Problems ranging from the housing market collapse, multiple credit market crises, high energy prices (recent declines, notwithstanding) and declining payrolls are lingering reminders of a soft economy. Whether we're in a recession or not, conditions are tough but certainly could be much worse. For example, newly-released data showed real GDP increasing 1.9 percent during the second quarter. Had it not been for the unexpectedly large drawdown in business inventories, growth would have been even stronger. Trade offered a big boost, as exports surged and imports declined, reflecting the much-needed fix export demand is providing to the U.S. economy at this time.
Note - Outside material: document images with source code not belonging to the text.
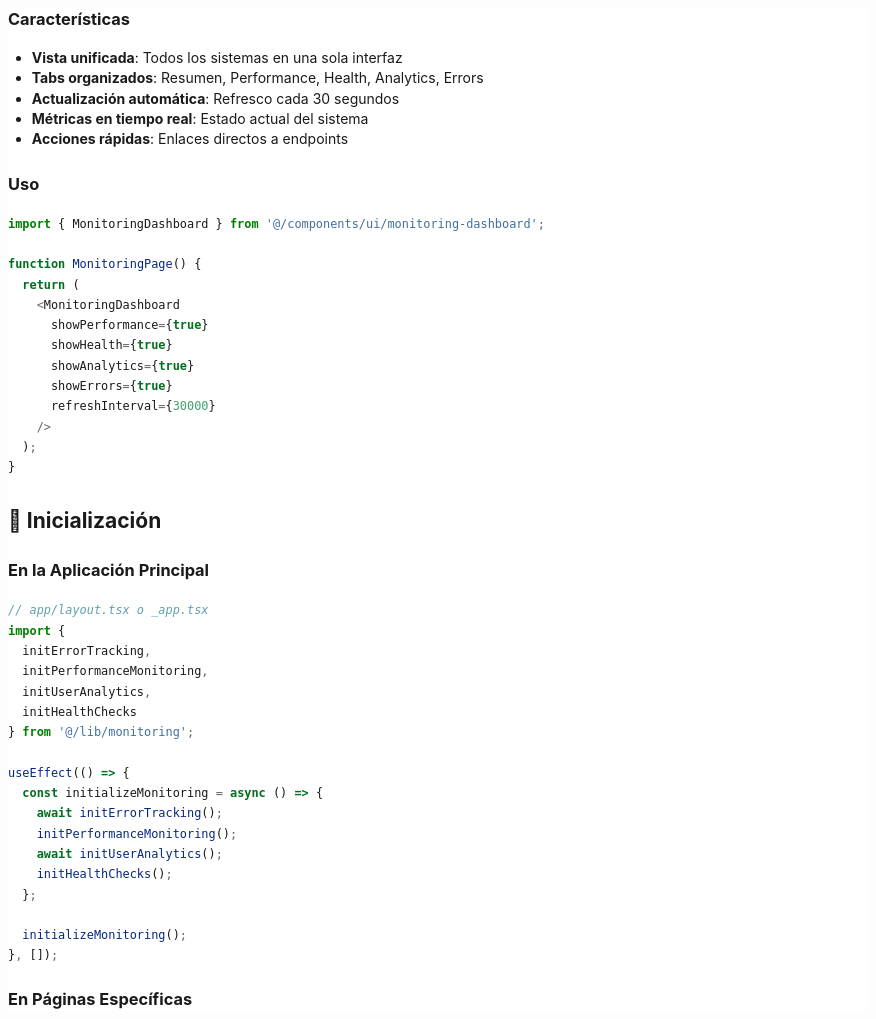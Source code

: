 ### Características

- **Vista unificada**: Todos los sistemas en una sola interfaz
- **Tabs organizados**: Resumen, Performance, Health, Analytics, Errors
- **Actualización automática**: Refresco cada 30 segundos
- **Métricas en tiempo real**: Estado actual del sistema
- **Acciones rápidas**: Enlaces directos a endpoints

### Uso

```typescript
import { MonitoringDashboard } from '@/components/ui/monitoring-dashboard';

function MonitoringPage() {
  return (
    <MonitoringDashboard 
      showPerformance={true}
      showHealth={true}
      showAnalytics={true}
      showErrors={true}
      refreshInterval={30000}
    />
  );
}
```

## 🚀 Inicialización

### En la Aplicación Principal

```typescript
// app/layout.tsx o _app.tsx
import { 
  initErrorTracking, 
  initPerformanceMonitoring, 
  initUserAnalytics, 
  initHealthChecks 
} from '@/lib/monitoring';

useEffect(() => {
  const initializeMonitoring = async () => {
    await initErrorTracking();
    initPerformanceMonitoring();
    await initUserAnalytics();
    initHealthChecks();
  };
  
  initializeMonitoring();
}, []);
```

### En Páginas Específicas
Another headline from Thursday morning's GDP release was more evidence of the effect of federal tax rebates. Consumer spending nearly doubled its contribution to overall economic growth compared to the first quarter, even as consumers wrestled with $4+ gas prices and a higher food bill. While evidence of the impacts arising from the 2001 tax rebate checks took years in some cases to be compiled, researchers have already begun to measure the initial effects of the 2008 stimulus. Thus far, approximately $90 billion in payments have gone out and according to the report (subscription required), the average family spent about 20 percent of their rebate within a month of receiving it. Surprisingly, recipients didn't appear to pre-spend their stimulus check as the authors found no change in spending patterns in weeks prior to the disbursement of the funds. "Supercenter"-type stores have been the biggest beneficiaries of the additional spending activity.
Of course, research suggests the effects of the rebate checks will soon begin to fade, as 2/3 of payments from the 2001 stimulus were found to have been spent within five months. With that in mind, some in Congress are proposing yet another round of assistance; however, this should not come as a surprising development since there happens to be an election a few months away.